What Alice Knew
Page 11
‘Maybe she was passing?’
‘People usually hand-deliver flowers because they want to see the recipient.’
I shrugged. I could hardly be responsible for the thought processes of a woman I had never met, a woman who was, by the sound of it, capable of some very wobbly thinking indeed. Pullen picked up a wooden salt cellar from the marble worktop, weighed it in his hand.
‘Mrs Sheahan, can you think of any other reason why you might hand-deliver flowers rather than send them, when you are standing in a flower shop on one side of Bristol and the person you want to thank lives on the other?’

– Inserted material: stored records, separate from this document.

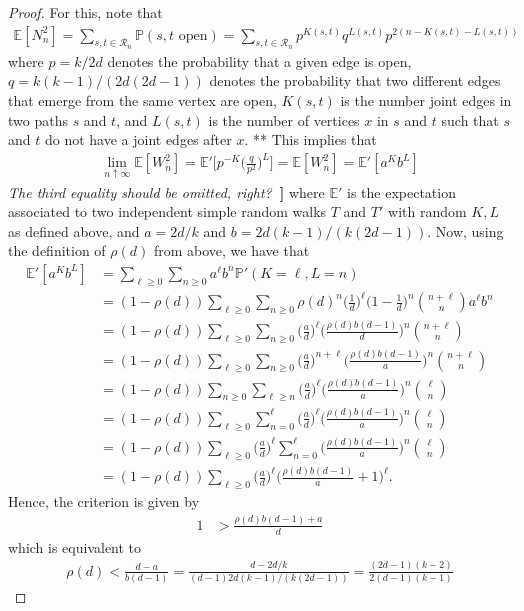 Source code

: \documentclass{article}
\theoremstyle{definition}
\renewcommand{\P}{\mathbb{P}}
\newcommand{\1}{\mathbbm{1}}
\newcommand{\E}{\mathbb{E}}
\newcommand{\0}{\mathbf{o}}
\newcommand{\basc}[1]{{\color{blue}{ \bf [~Bas:\ }\emph{#1}\textbf{~]}}}
\begin{document}
\begin{proof}
For this, note that 
\begin{align*}
\E[N_n^2]=\sum_{s,t\in \mathcal R_n}\P(s,t\text{ open})=\sum_{s,t\in \mathcal R_n}p^{K(s,t)}q^{L(s,t)}p^{2(n-K(s,t)-L(s,t))}
\end{align*}
where $p=k/2d$ denotes the probability that a given edge is open, $q=k(k-1)/(2d(2d-1))$ denotes the probability that two different edges that emerge from the same vertex are open, $K(s,t)$ is the number joint edges in two paths $s$ and $t$, and $L(s,t)$ is the number of vertices $x$ in $s$ and $t$ such that $s$ and $t$ do not have a joint edges after $x$. \color{green} ** \color{black} This implies that 
\begin{align*}
\lim_{n\uparrow\infty}\E[W_n^2]=\E'\Big[p^{-K}\Big(\frac{q}{p^2}\Big)^L\Big]=\E[W_n^2]=\E'[a^Kb^L]
\end{align*}
\basc{The third equality should be omitted, right?}
where $\E'$ is the expectation associated to two independent simple random walks $T$ and $T'$ with random $K,L$ as defined above, and $a=2d/k$ and $b=2d(k-1)/(k(2d-1))$. Now, using the definition of $\rho(d)$ from above, we have that 
\begin{align*}
\E'[a^Kb^L]&=\sum_{\ell\ge 0}\sum_{n\ge 0}a^\ell b^n\P'(K=\ell,L=n)\\
&=(1-\rho(d))\sum_{\ell\ge 0}\sum_{n\ge 0}\rho(d)^n\Big(\frac{1}{d}\Big)^\ell\Big(1-\frac{1}{d}\Big)^n\binom{n+\ell}{n}a^\ell b^n\\
&=(1-\rho(d))\sum_{\ell\ge 0}\sum_{n\ge 0}\Big(\frac{a}{d}\Big)^\ell\Big(\frac{\rho(d)b(d-1)}{d}\Big)^n\binom{n+\ell}{n}\\
&=(1-\rho(d))\sum_{\ell\ge 0}\sum_{n\ge 0}\Big(\frac{a}{d}\Big)^{n+\ell}\Big(\frac{\rho(d)b(d-1)}{a}\Big)^n\binom{n+\ell}{n}\\
&=(1-\rho(d))\sum_{n\ge 0}\sum_{\ell\ge n}\Big(\frac{a}{d}\Big)^{\ell}\Big(\frac{\rho(d)b(d-1)}{a}\Big)^n\binom{\ell}{n}\\
&=(1-\rho(d))\sum_{\ell\ge 0}\sum_{n=0}^\ell\Big(\frac{a}{d}\Big)^{\ell}\Big(\frac{\rho(d)b(d-1)}{a}\Big)^n\binom{\ell}{n}\\
&=(1-\rho(d))\sum_{\ell\ge 0}\Big(\frac{a}{d}\Big)^{\ell}\sum_{n=0}^\ell\Big(\frac{\rho(d)b(d-1)}{a}\Big)^n\binom{\ell}{n}\\
&=(1-\rho(d))\sum_{\ell\ge 0}\Big(\frac{a}{d}\Big)^{\ell}\Big(\frac{\rho(d)b(d-1)}{a}+1\Big)^\ell.
\end{align*}
Hence, the criterion is given by 
\begin{align*}
1&>\frac{\rho(d)b(d-1)+a}{d}
\end{align*}
which is equivalent to
\begin{align*}
\rho(d)<\frac{d-a}{b(d-1)}=\frac{d-2d/k}{(d-1)2d(k-1)/(k(2d-1))}=\frac{(2d-1)(k-2)}{2(d-1)(k-1)}
\end{align*}
\end{proof}
\end{document}
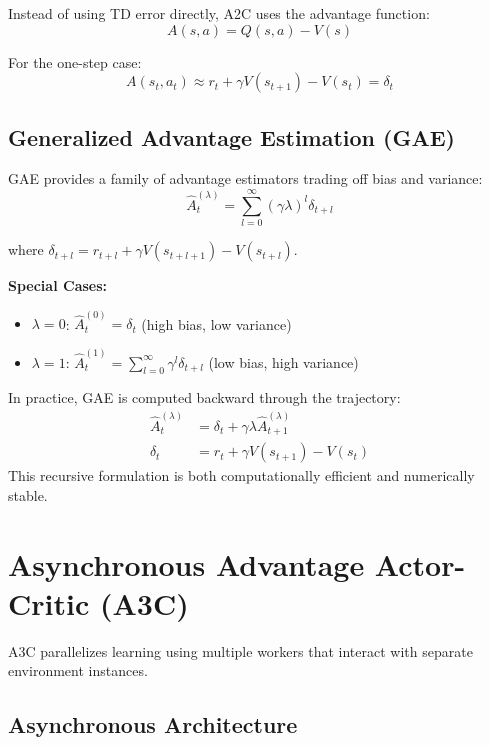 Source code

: Instead of using TD error directly, A2C uses the advantage function:
\begin{equation}
A(s,a) = Q(s,a) - V(s)
\end{equation}

For the one-step case:
\begin{equation}
A(s_t, a_t) \approx r_t + \gamma V(s_{t+1}) - V(s_t) = \delta_t
\end{equation}

\subsection{Generalized Advantage Estimation (GAE)}

GAE provides a family of advantage estimators trading off bias and variance:
\begin{equation}
\hat{A}_t^{(\lambda)} = \sum_{l=0}^\infty (\gamma \lambda)^l \delta_{t+l}
\end{equation}

where $\delta_{t+l} = r_{t+l} + \gamma V(s_{t+l+1}) - V(s_{t+l})$.

\textbf{Special Cases:}
\begin{itemize}
    \item $\lambda = 0$: $\hat{A}_t^{(0)} = \delta_t$ (high bias, low variance)
    \item $\lambda = 1$: $\hat{A}_t^{(1)} = \sum_{l=0}^\infty \gamma^l \delta_{t+l}$ (low bias, high variance)
\end{itemize}

\begin{remarkbox}
In practice, GAE is computed backward through the trajectory:
\begin{align}
\hat{A}_t^{(\lambda)} &= \delta_t + \gamma \lambda \hat{A}_{t+1}^{(\lambda)} \\
\delta_t &= r_t + \gamma V(s_{t+1}) - V(s_t)
\end{align}
This recursive formulation is both computationally efficient and numerically stable.
\end{remarkbox}

\section{Asynchronous Advantage Actor-Critic (A3C)}

A3C parallelizes learning using multiple workers that interact with separate environment instances.

\subsection{Asynchronous Architecture}

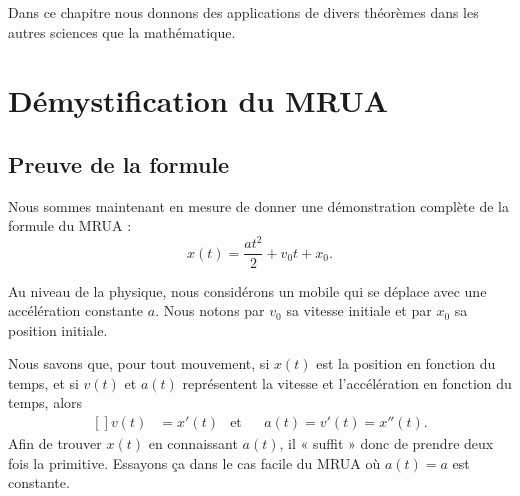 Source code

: 
Dans ce chapitre nous donnons des applications de divers théorèmes dans les autres sciences que la mathématique.

\section{Démystification du MRUA}
\label{SecMRUAsecondeGGdQoT}

\subsection{Preuve de la formule}

Nous sommes maintenant en mesure de donner une démonstration complète de la formule du MRUA :
\begin{equation}    \label{EqMRUAINT}
	x(t) = \frac{ at^2 }{ 2 } + v_0t +x_0.
\end{equation}

Au niveau de la physique, nous considérons un mobile qui se déplace avec une accélération constante $a$. Nous notons par $v_0$ sa vitesse initiale et par $x_0$ sa position initiale.

Nous savons que, pour tout mouvement, si $x(t)$ est la position en fonction du temps, et si $v(t)$ et $a(t)$ représentent la vitesse et l'accélération en fonction du temps, alors
\begin{equation}
	\begin{aligned}[]
		v(t) & =x'(t) & \text{et} &  & a(t)=v'(t)=x''(t).
	\end{aligned}
\end{equation}
Afin de trouver $x(t)$ en connaissant $a(t)$, il « suffit » donc de prendre deux fois la primitive. Essayons ça dans le cas facile du MRUA où $a(t)=a$ est constante.

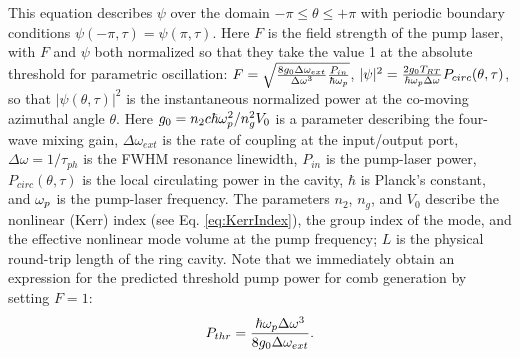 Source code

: This equation describes $\psi$ over the domain $-\pi\leq\theta\leq+\pi$ with periodic boundary conditions $\psi(-\pi,\tau)=\psi(\pi,\tau)$. Here $F$ is the field strength of the pump laser, with $F$ and $\psi$ both normalized so that they  take the value 1 at the absolute threshold for parametric oscillation: $F=\sqrt{\frac{8 g_0\Delta\omega_{ext}}{\Delta\omega^3}\frac{P_{in}}{\hbar \omega_{p}}}$, $|\psi|^2=\frac{2g_0T_{RT}}{\hbar\omega_{p}\Delta\omega}P_{circ}(\theta,\tau)$, so that $|\psi(\theta,\tau)|^2$ is the instantaneous normalized power at the co-moving azimuthal angle $\theta$. Here $g_0=n_2 c \hbar \omega_{p}^2/n_g^2 V_0$ is a parameter describing the four-wave mixing gain, $\Delta\omega_{ext}$ is the rate of coupling at the input/output port, $\Delta\omega=1/\tau_{ph}$ is the FWHM resonance linewidth, $P_{in}$ is the pump-laser power, $P_{circ}(\theta,\tau)$ is the local circulating power in the cavity, $\hbar$ is Planck's constant, and $\omega_{p}$ is the pump-laser frequency. The parameters $n_2$, $n_g$, and $V_0$ describe the nonlinear (Kerr) index (see Eq. \ref{eq:KerrIndex}), the group index of the mode, and the effective nonlinear mode volume at the pump frequency; $L$ is the physical round-trip length of the ring cavity. Note that we immediately obtain an expression for the predicted threshold pump power for comb generation by setting $F=1$:
\begin{equation}
P_{thr}=\frac{\hbar\omega_{p} \Delta \omega^3}{8 g_0 \Delta\omega_{ext}}.
\end{equation}

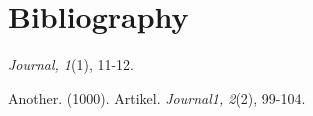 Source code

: \documentclass{article}
\begin{document}
  











\section{Bibliography}

\emph{Journal, 1}(1), 11-12.

Another. (1000). Artikel. \emph{Journal1, 2}(2), 99-104.
\end{document}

He replaced the cellar and inspected his hands for traces of salt. His message was clear. He didn’t have to watch my face as I answered because there was no answer.
‘Wasn’t she at UWE? If she drove there we’re pretty much on the way.’
‘And she wanted to see the recipient?’
‘Or save the delivery charge?’
The door opened. James gave a thumbs-up. I glanced at the clock. The children needed to leave for school in twenty minutes and there was no sign of Nell. Pullen turned back to me. When he spoke his voice had a businesslike tone.
‘Mrs Sheahan, I am going to ask you to accompany us to the station to answer some questions.’
‘What?’ My surprise was totally genuine.
‘Because we have reason to believe you and/or your husband may have been involved in the murder of Araminta Lyall.’
I realized immediately Pullen had known how this was going to end from the beginning. He’d just been playing me for time while they caught up with Ed. I was always going to be taken in. Nothing I said would have made any difference. I was the mule at the bottom of the MI6 pyramid, Pullen the all-seeing handler at the top. To stop myself crying, or giving myself away, I focused on the practical.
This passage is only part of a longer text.